* [WHAT TO DO]:
Go through the entries below. Copy each line in which "读已提交" appears.

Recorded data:
● ● ●

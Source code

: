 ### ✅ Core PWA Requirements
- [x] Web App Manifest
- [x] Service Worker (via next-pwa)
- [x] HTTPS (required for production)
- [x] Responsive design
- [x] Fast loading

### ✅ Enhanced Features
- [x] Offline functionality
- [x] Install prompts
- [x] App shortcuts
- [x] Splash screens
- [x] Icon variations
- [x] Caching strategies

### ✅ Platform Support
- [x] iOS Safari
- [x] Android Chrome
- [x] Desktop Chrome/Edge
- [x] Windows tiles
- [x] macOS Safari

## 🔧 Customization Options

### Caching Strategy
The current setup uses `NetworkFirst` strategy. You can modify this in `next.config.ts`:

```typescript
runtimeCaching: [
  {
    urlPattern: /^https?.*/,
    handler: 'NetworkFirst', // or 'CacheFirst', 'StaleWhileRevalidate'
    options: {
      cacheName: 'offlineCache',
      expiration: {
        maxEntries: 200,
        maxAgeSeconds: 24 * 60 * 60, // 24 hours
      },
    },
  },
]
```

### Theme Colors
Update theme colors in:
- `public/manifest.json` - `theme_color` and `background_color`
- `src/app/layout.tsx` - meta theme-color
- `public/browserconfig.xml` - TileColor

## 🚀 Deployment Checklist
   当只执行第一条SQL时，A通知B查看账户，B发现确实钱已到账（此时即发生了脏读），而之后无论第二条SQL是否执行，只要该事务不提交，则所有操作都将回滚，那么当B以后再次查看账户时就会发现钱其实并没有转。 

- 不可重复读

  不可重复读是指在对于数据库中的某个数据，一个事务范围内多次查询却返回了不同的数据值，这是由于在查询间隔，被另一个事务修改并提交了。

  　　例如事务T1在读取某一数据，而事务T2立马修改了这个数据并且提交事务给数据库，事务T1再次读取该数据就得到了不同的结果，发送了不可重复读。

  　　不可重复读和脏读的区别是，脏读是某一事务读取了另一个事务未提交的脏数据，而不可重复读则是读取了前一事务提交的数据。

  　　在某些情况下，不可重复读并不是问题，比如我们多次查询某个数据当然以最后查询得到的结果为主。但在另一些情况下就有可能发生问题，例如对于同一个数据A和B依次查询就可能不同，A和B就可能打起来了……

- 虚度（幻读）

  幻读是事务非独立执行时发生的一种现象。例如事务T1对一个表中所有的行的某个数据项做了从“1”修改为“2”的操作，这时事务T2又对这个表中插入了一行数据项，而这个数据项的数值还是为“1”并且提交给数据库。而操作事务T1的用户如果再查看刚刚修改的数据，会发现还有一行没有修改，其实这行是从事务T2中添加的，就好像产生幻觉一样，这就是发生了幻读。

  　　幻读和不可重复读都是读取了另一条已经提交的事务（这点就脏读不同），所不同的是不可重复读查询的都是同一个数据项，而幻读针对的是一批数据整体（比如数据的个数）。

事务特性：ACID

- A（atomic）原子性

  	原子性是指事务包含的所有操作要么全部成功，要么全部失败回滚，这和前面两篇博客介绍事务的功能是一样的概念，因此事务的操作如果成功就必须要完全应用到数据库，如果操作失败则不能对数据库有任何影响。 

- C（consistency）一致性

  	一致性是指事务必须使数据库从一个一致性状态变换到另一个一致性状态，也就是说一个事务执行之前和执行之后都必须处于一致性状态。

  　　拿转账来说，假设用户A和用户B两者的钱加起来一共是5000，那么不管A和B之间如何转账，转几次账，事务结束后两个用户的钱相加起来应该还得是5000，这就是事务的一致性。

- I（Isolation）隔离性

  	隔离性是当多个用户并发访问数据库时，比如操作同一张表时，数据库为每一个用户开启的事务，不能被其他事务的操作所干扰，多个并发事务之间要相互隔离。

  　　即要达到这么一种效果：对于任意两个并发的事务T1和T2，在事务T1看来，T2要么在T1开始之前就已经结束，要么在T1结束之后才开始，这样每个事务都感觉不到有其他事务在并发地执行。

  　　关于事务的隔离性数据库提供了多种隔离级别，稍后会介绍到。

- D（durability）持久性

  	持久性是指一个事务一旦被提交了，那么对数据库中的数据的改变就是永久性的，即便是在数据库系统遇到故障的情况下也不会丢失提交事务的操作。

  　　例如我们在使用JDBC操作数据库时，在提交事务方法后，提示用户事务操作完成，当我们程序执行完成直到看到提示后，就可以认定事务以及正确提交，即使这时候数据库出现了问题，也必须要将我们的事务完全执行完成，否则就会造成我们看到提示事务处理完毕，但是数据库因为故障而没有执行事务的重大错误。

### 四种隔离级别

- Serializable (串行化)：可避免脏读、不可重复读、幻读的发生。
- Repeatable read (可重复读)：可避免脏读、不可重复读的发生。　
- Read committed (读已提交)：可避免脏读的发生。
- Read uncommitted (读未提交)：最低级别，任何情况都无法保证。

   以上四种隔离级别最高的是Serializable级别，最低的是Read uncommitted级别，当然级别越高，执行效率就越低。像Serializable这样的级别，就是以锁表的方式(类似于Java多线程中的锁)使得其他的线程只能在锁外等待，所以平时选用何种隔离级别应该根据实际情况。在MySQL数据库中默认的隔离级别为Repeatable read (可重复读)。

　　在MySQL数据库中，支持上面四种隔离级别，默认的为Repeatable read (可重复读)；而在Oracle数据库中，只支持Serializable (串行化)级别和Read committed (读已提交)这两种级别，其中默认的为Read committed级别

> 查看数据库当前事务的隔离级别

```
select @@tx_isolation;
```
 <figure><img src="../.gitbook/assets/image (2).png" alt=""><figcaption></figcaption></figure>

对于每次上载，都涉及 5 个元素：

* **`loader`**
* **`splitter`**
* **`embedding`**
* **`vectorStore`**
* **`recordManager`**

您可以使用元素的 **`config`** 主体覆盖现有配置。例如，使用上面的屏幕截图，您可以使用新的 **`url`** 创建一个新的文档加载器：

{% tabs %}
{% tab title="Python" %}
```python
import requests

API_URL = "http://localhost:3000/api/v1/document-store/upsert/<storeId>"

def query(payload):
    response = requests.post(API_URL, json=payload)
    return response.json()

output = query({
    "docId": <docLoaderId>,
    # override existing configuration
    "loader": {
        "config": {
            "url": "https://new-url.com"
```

● ● ●

* [ANSWER TO THE PROBLEM]:
- Read committed (读已提交)：可避免脏读的发生。
　　在MySQL数据库中，支持上面四种隔离级别，默认的为Repeatable read (可重复读)；而在Oracle数据库中，只支持Serializable (串行化)级别和Read committed (读已提交)这两种级别，其中默认的为Read committed级别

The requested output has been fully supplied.